Odyssey has released a research preview of a new kind of video: fully AI-generated sequences that respond to your input in real time.
The demo features what Odyssey calls interactive videos—AI-created image sequences that instantly react as you use a keyboard, controller, or smartphone to interact. The system relies on an autoregressive world model that figures out each next frame based on the current scene, your actions, and everything that's happened so far.
Video: via Odyssey
From passive video to interactive worlds
Odyssey describes its technology as a "world model," an AI system that doesn't just generate media, but creates dynamic environments you can interact with. This kind of model could become a training ground for agentic AI, letting systems learn and act independently inside simulated worlds, essentially learning from their own experience.
Unlike traditional video models, which generate an entire clip at once, Odyssey's world model updates the video frame by frame, constantly responding to your choices. According to Odyssey, its long-term goal is to simulate visuals and actions so realistically that they're indistinguishable from real life.
World model | Video model |
---|---|
Predicts one frame at a time, reacting to what happens. | Generates a full video in one go. |
Every future is possible. | The model knows the end from the start. |
Fully interactive—responds instantly to user input at any time. | No interactivity—the clip plays out the same every time. |
Odyssey says the current demo is still raw and sometimes unstable, but already hints at what the company envisions for the future of AI-generated content. In Odyssey's view, instead of investing large amounts of time and money into producing interactive experiences, AI could eventually generate them on demand.

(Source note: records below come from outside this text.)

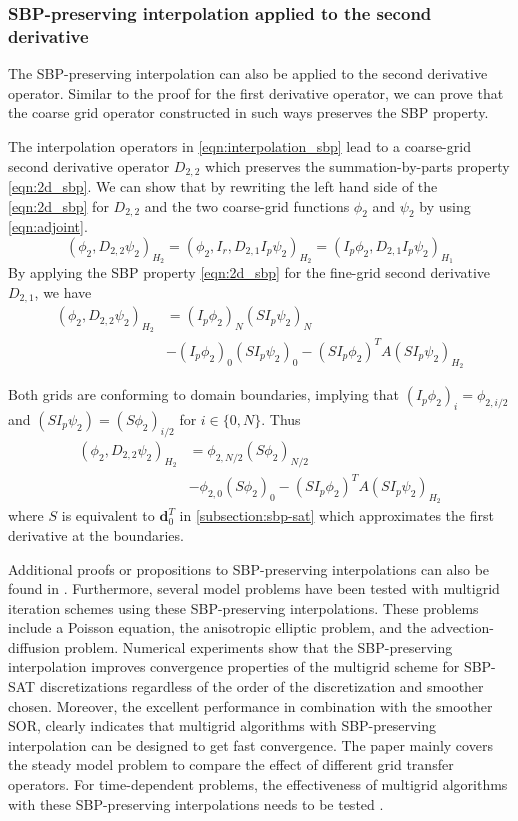 \subsubsection{SBP-preserving interpolation applied to the second derivative}
The SBP-preserving interpolation can also be applied to the second derivative operator. Similar to the proof for the first derivative operator, we can prove that the coarse grid operator constructed in such ways preserves the SBP property.

The interpolation operators in \autoref{eqn:interpolation_sbp} lead to a coarse-grid second derivative operator $D_{2,2}$ which preserves the summation-by-parts property \autoref{eqn:2d_sbp}. We can show that by rewriting the left hand side of the \autoref{eqn:2d_sbp} for $D_{2,2}$ and the two coarse-grid functions $\phi_2$ and $\psi_2$ by using \autoref{eqn:adjoint}.
\begin{equation}
    (\phi_2,D_{2,2}\psi_2)_{H_2} = (\phi_2,I_r,D_{2,1}I_p\psi_2)_{H_2} = (I_p\phi_2,D_{2,1}I_p\psi_2)_{H_1}
\end{equation}
By applying the SBP property \autoref{eqn:2d_sbp} for the fine-grid second derivative $D_{2,1}$, we have
\begin{align}
    (\phi_2,D_{2,2}\psi_2)_{H_2} &= (I_p\phi_2)_N(SI_p\psi_2)_N \nonumber \\ &- (I_p\phi_2)_0(SI_p\psi_2)_0 - (SI_p\phi_2)^TA(SI_p\psi_2)_{H_2}
\end{align}

Both grids are conforming to domain boundaries, implying that $(I_p\phi_2)_i = \phi_{2,i/2}$ and $(SI_p\psi_2) = (S\phi_2)_{i/2}$ for $i\in\{0,N\}$. Thus 
\begin{align}
     (\phi_2,D_{2,2}\psi_2)_{H_2} &= \phi_{2,N/2}(S\phi_2)_{N/2} \nonumber\\ &- \phi_{2,0}(S\phi_2)_0 - (SI_p\phi_2)^TA(SI_p\psi_2)_{H_2}
\end{align}
where $S$ is equivalent to $\boldsymbol{d}_0^T$ in \autoref{subsection:sbp-sat} which approximates the first derivative at the boundaries.

Additional proofs or propositions to SBP-preserving interpolations can also be found in  \cite{ruggiu2018new}. Furthermore, several model problems have been tested with multigrid iteration schemes using these SBP-preserving interpolations. These problems include a Poisson equation, the anisotropic elliptic problem, and the advection-diffusion problem. Numerical experiments show that the SBP-preserving interpolation improves convergence properties of the multigrid scheme for SBP-SAT discretizations regardless of the order of the discretization and smoother chosen. Moreover, the excellent performance in combination with the smoother SOR, clearly indicates that multigrid algorithms with SBP-preserving interpolation can be designed to get fast convergence. The paper mainly covers the steady model problem to compare the effect of different grid transfer operators. For time-dependent problems, the effectiveness of multigrid algorithms with these SBP-preserving interpolations needs to be tested \cite{ruggiu2018new}.


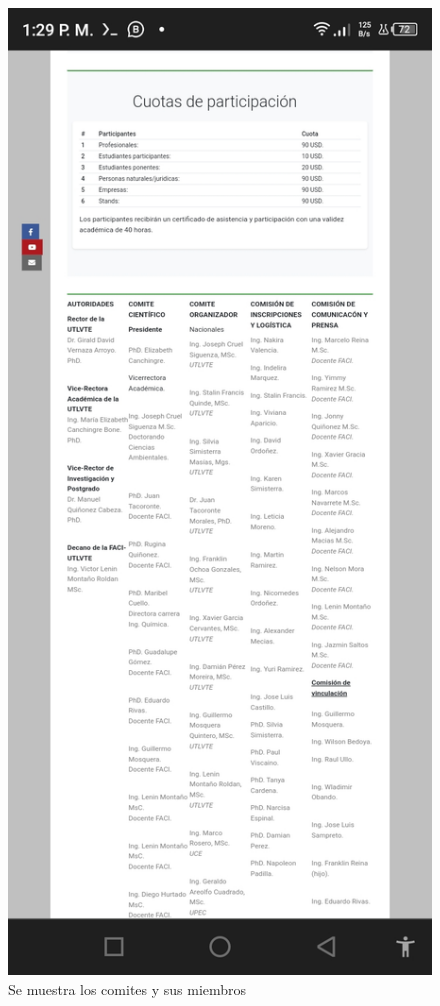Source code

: \documentclass[a4paper,14px]{article}
\begin{document}
\hspace{0.5cm}
        \begin{minipage}[H]{0.45\linewidth}
\begin{figure}[H]
  \centering
  \includegraphics[scale=0.3]{index4.jpg}
  \caption{Se muestra los comites y sus miembros }
  \label{fig:arquitectura2}
\end{figure}
  
\end{minipage}
\end{document}
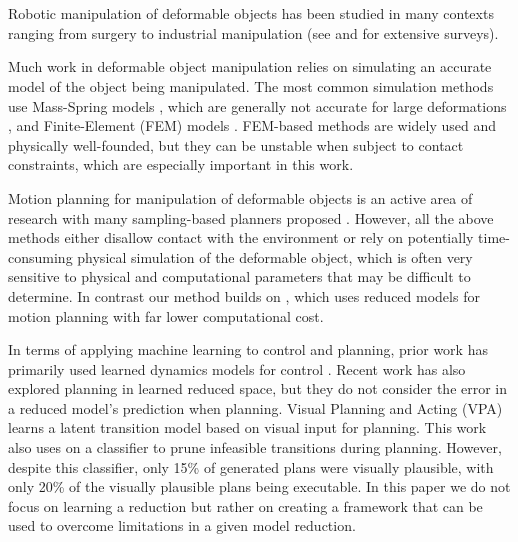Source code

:\section{}

Robotic manipulation of deformable objects has been studied in many contexts ranging from surgery to industrial manipulation (see \cite{Khalil2010} and \cite{Sanchez2018deformablesurvey} for extensive surveys).

Much work in deformable object manipulation relies on simulating an accurate model of the object being manipulated. %
The most common simulation methods use Mass-Spring models \cite{Gibson1997, Essahbi2012}, which are generally not accurate for large deformations \cite{Maris2010}, and Finite-Element (FEM) models \cite{Muller2002,Irving2004,Kaufmann2008}. FEM-based methods are widely used and physically well-founded, but they can be unstable when subject to contact constraints, which are especially important in this work. %

Motion planning for manipulation of deformable objects is an active area of research \cite{Jimenez2012} with many sampling-based planners proposed \cite{BurchanBayazit2002,Gayle2005,Moll2006,Saha2008,Roussel2015}. 
However, all the above methods either disallow contact with the environment or rely on potentially time-consuming physical simulation of the deformable object, which is often very sensitive to physical and computational parameters that may be difficult to determine. In contrast our method builds on \cite{McConachie2020}, which uses reduced models for motion planning with far lower computational cost.



In terms of applying machine learning to control and planning, prior work has primarily used learned dynamics models for control \cite{Jia2018,Finn2017,Banijamali2017,Zhang2019, Sutanto2019}. Recent work \cite{ichter2019} has also explored planning in learned reduced space, but they do not consider the error in a reduced model's prediction when planning. Visual Planning and Acting (VPA)~\cite{vpa2019rss} learns a latent transition model based on visual input for planning. This work also uses on a classifier to prune infeasible transitions during planning. However, despite this classifier, only 15\% of generated plans were visually plausible, with only 20\% of the visually plausible plans being executable. In this paper we do not focus on learning a reduction but rather on creating a framework that can be used to overcome limitations in a given model reduction. 
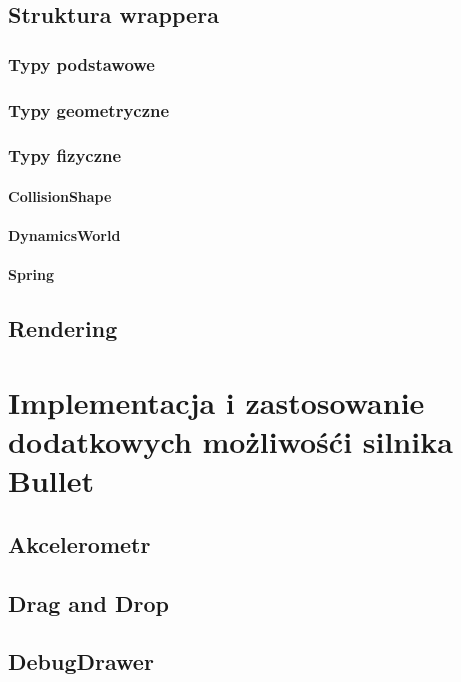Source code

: \subsection{Struktura wrappera}

\subsubsection{Typy podstawowe}

\subsubsection{Typy geometryczne}

\subsubsection{Typy fizyczne}

\paragraph{CollisionShape}

\paragraph{DynamicsWorld}

\paragraph{Spring}

\subsection{Rendering}

\newpage
\section{Implementacja i zastosowanie dodatkowych możliwośći silnika Bullet}

\subsection{Akcelerometr}

\subsection{Drag and Drop}

\subsection{DebugDrawer}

Stability through limited generalization
For the latest preview, Odyssey deliberately trained its model on a limited set of environments. The system was first taught on general video footage, then fine-tuned using video from a handful of well-documented scenes.
Co-founder Oliver Cameron says this focused training keeps the model stable and prevents it from slipping into illogical visuals. According to Cameron, a more generalist model would fall apart after 20 to 30 seconds, but the current version can deliver consistent video for about two and a half minutes. There's another trade-off besides less generalization: users can't yet freely look up or down, a limitation that results from prioritizing stability over total freedom.
According to Cameron, "every frame is absolutely generated by a diffusion model we've trained." The system processes user input instantly, producing a new frame every 40 milliseconds and streaming it back. Odyssey runs this on H100 GPU clusters in the US and EU. Under ideal conditions, latency is 40 milliseconds, and current costs range from one to two dollars per user hour, with prices expected to drop.
Odyssey is already working on a model with broader generalization and more realistic dynamics. Early versions show more diverse visual patterns, movement, and interactions, with better consistency over time.

A similar idea is being developed by Decart AI, whose Oasis project is a Minecraft-style game created in real time by AI. Their model, trained on video data, generates graphics, physics, and gameplay while players interact with mouse and keyboard. Oasis combines vision transformers with a diffusion model for stable visuals.